Grow Great - A City Government Leadership Podcast

Grow Great - A City Government Leadership Podcast


Bula Business Builders: Helping Small Business Owners Hit The Trifecta

October 15, 2021

Every night while sitting in the front of the TV I’d open a large accordion file where I kept manufacturers’ literature on high-fidelity stereo gear. The file was alphabetized with a slot for every letter. Advent speaker literature went into the A. Thorens turntables into the T slot. I started this habit while in junior high because I loved music and the gear used to play my favorite records. All this cool equipment was far beyond my means, but nightly I’d look at all the features and specs and dream. I’d visit stereo stores as often as possible to hear systems I could only dream about owning. Glorious! That’s what it was to sit down in a listening room to hear a record the way it should be heard. Full fidelity. I’d leave each store with whatever new product literature was missing from my growing collection. 
A passion for music and stereo gear propelled me to walk into a stereo store when I was 16. No selling experience. No real work experience except manual labor for my dad’s business, home construction. Stepping and fetching mostly and cleaning completed construction. Not exactly the kind of work that would make your heart rate increase, except due to exhaustion. 
Somehow I wound up in front of the owner of this stereo store – a store with four sound rooms, each armed with those 70s fixtures, sliding glass patio doors. Sitting in his office he began to grill me about products, including products his store didn’t carry. I quickly was able to answer all his questions, including the only one I still remember. “What do the model numbers of Marantz receivers represent?” No problem. I knew the answer, “Their wattage per channel.” He hired me right there. My first real job working for a small business owner. Straight commission. I was hooked.
In 2007 I formally began to serve small business owners. Years of being in the trenches of working to achieve the trifecta of business building compelled me to serve “my people.” People with whom I have more in common than probably any other segment of business people. Small business is close to my heart. Admittedly, I’m biased heavily in favor of the entrepreneur working hard to make a difference in their part of the world. 
In 1984 I was 27 years old. I was a couple of years into my first #1 leadership role running a business with $14M in annual revenue. The trifecta of business building became a reality sitting in my office one morning battling the issues of the day. As I pondered a variety of challenges that day I had a rare epiphany, all my challenges in running a small business could be distilled into three categories – the three things that were most important in operating a successful enterprise.
Getting new customers
Serving existing customers better
Not going crazy in the process
 
Nothing else mattered.
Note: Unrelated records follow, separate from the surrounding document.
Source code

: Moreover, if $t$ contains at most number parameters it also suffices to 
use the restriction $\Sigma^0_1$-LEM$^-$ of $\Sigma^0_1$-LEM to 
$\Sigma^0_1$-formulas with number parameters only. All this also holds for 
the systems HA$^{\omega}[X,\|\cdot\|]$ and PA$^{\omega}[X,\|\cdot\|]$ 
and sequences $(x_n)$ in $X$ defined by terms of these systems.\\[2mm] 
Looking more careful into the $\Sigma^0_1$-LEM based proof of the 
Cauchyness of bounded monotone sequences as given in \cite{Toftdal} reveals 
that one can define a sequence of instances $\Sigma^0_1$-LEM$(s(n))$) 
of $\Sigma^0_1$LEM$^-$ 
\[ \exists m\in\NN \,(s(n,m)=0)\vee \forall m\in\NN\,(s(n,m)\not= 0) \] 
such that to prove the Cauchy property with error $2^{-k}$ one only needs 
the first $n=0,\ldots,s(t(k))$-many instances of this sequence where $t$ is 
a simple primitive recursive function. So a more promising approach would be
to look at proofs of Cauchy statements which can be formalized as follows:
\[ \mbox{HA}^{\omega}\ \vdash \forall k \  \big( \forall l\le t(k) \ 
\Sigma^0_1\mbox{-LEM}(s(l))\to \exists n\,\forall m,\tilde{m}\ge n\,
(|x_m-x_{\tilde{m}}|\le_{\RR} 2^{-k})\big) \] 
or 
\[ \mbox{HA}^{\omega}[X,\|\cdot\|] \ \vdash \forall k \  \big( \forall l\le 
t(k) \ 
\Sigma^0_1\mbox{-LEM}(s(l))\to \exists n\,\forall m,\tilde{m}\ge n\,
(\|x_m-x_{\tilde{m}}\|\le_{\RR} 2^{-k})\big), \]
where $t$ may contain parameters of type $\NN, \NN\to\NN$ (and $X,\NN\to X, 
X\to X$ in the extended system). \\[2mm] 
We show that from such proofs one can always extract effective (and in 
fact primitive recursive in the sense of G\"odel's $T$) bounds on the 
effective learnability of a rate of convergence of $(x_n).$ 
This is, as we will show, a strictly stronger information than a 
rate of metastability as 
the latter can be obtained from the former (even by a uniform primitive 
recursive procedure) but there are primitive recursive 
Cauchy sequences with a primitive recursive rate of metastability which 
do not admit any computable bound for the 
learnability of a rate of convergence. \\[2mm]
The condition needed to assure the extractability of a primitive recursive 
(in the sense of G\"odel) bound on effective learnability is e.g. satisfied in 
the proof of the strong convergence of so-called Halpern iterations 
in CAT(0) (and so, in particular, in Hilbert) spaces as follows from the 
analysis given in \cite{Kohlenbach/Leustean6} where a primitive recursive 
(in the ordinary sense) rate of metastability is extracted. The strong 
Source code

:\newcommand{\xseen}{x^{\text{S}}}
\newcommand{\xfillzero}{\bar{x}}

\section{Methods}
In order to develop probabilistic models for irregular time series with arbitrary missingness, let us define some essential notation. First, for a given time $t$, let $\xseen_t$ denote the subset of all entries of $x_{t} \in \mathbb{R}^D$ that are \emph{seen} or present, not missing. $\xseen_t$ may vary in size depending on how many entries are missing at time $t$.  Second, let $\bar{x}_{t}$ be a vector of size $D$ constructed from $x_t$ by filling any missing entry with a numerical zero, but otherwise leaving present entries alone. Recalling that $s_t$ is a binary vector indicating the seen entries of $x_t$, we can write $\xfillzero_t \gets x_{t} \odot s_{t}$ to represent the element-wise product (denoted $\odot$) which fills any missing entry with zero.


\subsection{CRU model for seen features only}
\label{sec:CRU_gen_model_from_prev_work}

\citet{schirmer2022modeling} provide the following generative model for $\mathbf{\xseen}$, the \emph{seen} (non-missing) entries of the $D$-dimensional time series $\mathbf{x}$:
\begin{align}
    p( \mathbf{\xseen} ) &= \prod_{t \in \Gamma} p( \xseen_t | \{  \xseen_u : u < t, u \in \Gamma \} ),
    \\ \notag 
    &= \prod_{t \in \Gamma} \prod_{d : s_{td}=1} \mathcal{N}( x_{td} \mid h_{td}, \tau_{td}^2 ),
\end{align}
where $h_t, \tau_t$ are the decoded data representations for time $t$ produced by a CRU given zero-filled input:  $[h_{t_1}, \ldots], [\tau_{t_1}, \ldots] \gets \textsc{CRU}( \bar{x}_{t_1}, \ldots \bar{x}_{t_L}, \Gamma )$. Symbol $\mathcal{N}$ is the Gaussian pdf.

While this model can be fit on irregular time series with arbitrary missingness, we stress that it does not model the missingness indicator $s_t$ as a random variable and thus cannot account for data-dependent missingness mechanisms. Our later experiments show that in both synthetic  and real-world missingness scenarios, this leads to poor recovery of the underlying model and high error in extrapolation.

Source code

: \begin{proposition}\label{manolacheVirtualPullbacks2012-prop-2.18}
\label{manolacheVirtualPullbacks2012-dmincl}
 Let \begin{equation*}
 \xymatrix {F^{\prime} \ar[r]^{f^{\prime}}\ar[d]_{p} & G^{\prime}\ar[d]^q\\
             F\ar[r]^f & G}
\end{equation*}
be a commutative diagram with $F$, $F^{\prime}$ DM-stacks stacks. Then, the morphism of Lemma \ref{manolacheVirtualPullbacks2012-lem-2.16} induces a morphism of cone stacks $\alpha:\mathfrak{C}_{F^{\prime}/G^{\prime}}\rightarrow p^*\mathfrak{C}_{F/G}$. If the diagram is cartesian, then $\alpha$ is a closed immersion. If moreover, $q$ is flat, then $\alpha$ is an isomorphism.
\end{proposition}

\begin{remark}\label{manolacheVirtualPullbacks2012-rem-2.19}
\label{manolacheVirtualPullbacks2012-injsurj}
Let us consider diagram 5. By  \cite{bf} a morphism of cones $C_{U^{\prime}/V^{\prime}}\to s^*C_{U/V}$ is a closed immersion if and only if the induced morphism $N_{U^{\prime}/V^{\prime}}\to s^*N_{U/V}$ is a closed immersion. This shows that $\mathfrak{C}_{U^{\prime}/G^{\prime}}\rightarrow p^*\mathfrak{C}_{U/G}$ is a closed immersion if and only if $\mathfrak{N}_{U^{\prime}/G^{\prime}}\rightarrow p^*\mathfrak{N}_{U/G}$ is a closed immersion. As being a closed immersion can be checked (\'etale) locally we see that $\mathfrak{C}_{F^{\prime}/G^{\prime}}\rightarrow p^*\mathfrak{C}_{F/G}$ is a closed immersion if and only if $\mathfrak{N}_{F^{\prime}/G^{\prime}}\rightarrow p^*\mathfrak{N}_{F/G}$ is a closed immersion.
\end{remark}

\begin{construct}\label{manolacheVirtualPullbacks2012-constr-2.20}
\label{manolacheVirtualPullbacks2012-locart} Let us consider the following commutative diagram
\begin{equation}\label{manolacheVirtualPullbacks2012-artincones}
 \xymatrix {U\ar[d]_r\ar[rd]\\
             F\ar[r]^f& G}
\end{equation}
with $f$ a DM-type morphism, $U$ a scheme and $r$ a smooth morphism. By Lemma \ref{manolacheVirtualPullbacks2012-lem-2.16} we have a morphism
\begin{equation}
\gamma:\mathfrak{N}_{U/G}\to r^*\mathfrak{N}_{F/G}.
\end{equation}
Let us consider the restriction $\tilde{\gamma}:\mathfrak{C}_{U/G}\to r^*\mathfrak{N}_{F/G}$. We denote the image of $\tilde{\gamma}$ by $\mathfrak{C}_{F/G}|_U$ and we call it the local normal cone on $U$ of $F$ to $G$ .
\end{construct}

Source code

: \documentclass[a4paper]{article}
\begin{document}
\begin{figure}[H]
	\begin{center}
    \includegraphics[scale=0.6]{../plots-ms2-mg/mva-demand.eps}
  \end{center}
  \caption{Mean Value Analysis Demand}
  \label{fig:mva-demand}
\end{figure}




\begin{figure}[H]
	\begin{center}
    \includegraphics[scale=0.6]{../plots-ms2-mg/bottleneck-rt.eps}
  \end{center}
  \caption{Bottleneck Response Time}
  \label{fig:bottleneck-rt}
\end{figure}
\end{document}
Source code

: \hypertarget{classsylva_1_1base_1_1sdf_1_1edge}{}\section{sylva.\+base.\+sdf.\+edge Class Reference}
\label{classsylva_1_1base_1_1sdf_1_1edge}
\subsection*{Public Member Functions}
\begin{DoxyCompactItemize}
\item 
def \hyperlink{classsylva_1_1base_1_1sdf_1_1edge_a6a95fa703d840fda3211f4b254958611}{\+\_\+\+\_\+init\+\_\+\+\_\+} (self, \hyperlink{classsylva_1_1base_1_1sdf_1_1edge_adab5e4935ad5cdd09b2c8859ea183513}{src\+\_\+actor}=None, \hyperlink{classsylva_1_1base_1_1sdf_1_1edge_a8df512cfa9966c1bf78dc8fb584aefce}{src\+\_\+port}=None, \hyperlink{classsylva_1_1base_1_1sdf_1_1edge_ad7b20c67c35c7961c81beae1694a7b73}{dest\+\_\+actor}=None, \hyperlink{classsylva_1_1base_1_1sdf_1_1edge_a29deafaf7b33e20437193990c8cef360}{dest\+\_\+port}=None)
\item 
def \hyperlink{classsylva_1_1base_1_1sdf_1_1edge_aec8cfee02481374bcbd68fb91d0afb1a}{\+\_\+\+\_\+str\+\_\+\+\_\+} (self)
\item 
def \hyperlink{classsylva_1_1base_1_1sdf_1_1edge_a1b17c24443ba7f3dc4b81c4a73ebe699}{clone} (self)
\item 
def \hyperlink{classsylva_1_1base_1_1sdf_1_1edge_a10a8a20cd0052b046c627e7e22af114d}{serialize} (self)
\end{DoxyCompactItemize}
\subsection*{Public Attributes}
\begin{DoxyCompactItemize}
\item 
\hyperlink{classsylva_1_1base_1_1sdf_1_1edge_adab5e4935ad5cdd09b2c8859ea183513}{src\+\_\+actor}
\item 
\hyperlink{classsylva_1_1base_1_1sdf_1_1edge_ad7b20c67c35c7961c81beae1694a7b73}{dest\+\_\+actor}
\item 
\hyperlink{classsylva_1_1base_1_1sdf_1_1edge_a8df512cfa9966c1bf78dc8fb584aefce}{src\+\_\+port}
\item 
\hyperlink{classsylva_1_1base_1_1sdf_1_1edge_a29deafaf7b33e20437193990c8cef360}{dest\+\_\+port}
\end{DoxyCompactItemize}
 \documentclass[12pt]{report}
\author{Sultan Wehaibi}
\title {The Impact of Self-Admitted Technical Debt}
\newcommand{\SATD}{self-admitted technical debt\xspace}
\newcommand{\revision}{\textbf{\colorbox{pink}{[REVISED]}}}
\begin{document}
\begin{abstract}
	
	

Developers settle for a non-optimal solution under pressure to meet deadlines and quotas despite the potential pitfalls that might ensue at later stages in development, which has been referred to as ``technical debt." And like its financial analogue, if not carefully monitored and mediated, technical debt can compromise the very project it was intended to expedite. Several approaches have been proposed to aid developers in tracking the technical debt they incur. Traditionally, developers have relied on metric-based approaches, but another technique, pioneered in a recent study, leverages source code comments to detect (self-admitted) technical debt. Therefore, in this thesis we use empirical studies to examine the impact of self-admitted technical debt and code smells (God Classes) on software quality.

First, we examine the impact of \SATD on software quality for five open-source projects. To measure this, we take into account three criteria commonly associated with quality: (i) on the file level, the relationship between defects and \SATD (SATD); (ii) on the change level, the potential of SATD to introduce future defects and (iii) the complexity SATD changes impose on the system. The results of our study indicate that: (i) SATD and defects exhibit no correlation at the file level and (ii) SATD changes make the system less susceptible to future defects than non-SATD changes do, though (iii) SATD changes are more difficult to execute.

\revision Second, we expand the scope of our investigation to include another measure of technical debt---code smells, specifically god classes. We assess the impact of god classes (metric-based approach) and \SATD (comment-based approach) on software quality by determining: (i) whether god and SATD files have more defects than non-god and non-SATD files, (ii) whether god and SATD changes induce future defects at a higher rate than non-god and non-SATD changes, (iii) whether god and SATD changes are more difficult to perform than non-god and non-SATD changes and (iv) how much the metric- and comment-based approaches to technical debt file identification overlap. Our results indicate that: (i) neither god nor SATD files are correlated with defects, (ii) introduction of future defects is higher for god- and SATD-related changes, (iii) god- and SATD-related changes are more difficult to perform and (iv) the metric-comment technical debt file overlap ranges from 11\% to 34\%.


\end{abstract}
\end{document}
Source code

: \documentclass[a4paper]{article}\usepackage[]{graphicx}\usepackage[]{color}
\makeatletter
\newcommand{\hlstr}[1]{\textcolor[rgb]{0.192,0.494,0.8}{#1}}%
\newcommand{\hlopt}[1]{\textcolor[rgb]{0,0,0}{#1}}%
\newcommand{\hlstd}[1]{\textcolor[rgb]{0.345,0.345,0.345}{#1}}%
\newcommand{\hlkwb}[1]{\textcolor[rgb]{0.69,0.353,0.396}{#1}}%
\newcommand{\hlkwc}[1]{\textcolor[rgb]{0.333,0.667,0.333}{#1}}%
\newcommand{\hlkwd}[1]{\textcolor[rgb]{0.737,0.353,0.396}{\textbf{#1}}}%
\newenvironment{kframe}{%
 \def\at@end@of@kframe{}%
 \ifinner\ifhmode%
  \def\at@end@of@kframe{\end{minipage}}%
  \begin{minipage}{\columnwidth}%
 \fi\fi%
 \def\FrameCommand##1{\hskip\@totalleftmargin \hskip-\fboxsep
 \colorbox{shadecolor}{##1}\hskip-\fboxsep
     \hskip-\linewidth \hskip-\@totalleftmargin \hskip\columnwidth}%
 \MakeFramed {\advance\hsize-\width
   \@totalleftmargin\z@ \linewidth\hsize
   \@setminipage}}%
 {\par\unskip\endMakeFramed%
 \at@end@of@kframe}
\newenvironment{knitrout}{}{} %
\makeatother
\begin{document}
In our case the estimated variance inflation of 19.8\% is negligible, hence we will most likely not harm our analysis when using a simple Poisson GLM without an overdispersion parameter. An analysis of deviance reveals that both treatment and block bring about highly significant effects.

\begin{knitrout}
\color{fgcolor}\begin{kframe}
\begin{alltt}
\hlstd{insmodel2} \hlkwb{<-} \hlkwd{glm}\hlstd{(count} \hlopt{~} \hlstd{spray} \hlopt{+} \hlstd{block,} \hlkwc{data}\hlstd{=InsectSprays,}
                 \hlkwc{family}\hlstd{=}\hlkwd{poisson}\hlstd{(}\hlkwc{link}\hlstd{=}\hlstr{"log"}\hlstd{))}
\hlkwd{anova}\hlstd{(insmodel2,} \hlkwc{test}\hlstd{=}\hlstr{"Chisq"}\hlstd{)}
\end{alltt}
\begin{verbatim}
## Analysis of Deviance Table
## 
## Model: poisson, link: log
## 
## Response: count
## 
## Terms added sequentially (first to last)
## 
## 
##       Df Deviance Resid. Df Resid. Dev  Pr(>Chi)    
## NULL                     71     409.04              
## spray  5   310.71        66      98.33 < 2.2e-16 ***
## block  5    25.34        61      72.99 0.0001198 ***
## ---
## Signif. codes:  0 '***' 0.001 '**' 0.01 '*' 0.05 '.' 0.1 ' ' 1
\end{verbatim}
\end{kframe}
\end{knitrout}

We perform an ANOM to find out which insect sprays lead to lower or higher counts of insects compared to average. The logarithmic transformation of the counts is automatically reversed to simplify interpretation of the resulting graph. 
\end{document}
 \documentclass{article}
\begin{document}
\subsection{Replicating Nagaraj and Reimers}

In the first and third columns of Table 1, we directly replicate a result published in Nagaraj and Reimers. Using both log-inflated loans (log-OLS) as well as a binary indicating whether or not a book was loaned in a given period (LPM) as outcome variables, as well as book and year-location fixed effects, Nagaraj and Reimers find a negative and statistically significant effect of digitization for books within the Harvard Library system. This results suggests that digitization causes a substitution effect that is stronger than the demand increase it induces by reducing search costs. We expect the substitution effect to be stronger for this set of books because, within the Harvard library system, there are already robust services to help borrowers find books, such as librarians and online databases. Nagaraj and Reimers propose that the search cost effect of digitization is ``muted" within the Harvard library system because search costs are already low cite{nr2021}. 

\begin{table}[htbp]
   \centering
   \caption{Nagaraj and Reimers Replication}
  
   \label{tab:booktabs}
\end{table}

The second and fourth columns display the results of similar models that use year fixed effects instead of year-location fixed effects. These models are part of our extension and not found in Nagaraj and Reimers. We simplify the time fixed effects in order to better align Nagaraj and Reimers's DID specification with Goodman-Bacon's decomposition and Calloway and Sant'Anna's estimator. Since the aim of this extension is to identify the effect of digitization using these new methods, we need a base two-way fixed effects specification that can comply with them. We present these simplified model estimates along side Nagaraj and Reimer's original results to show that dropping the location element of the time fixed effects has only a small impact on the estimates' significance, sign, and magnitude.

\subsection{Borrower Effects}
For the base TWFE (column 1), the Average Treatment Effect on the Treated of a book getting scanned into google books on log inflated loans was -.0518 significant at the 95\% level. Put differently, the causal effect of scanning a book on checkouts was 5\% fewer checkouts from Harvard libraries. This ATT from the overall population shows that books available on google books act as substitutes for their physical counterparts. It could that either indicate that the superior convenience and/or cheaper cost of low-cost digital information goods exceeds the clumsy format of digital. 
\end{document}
I began to think of my business that way. Every action fits into one or more of the categories. From purchasing to merchandising, to cash flow management, to profit margins, to personnel, to operational efficiencies…you name it, I could instantly make it fit. 
Over the years as I encountered other operators of small businesses I learned that we shared similar frustrations and challenges. But I also learned that if I was going to achieve stellar results – I was never satisfied with being good…I wanted to be remarkable – I’d have to do something others weren’t doing. Perhaps I’d have to avoid doing what others were doing. Sometimes you have to be like Captain Kirk of Star Trek and go where nobody has gone before. Besides, it’s fun!
Helping small business owners is a passion. Coaching city government leaders is also a passion. These days, they’re more congruent than you may think because they’re both about high impact influence.